Go over the entries below line by line, copying each one that contains the word "https".

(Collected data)

BEGIN

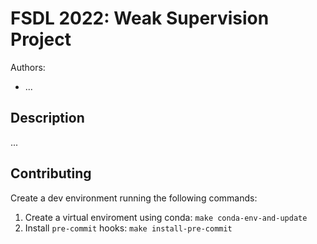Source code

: # FSDL 2022: Weak Supervision Project

Authors:
 - ...

## Description

...

## Contributing

Create a dev environment running the following commands:

1. Create a virtual enviroment using conda: `make conda-env-and-update`
2. Install `pre-commit` hooks: `make install-pre-commit`

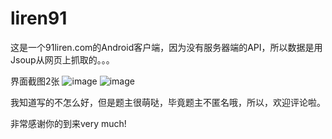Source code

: # liren91
这是一个91liren.com的Android客户端，因为没有服务器端的API，所以数据是用Jsoup从网页上抓取的。。。

界面截图2张
![image](https://github.com/smallgp/liren91/blob/master/p1.png)
![image](https://github.com/smallgp/liren91/blob/master/p2.png)

我知道写的不怎么好，但是题主很萌哒，毕竟题主不匿名哦，所以，欢迎评论啦。




非常感谢你的到来very much!
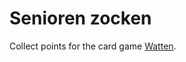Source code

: # Senioren zocken

Collect points for the card game [Watten](<https://en.wikipedia.org/wiki/Watten_(card_game)>).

END

- ANSWER TO THE PROBLEM:
![image](https://github.com/smallgp/liren91/blob/master/p1.png)
![image](https://github.com/smallgp/liren91/blob/master/p2.png)
Collect points for the card game [Watten](<https://en.wikipedia.org/wiki/Watten_(card_game)>).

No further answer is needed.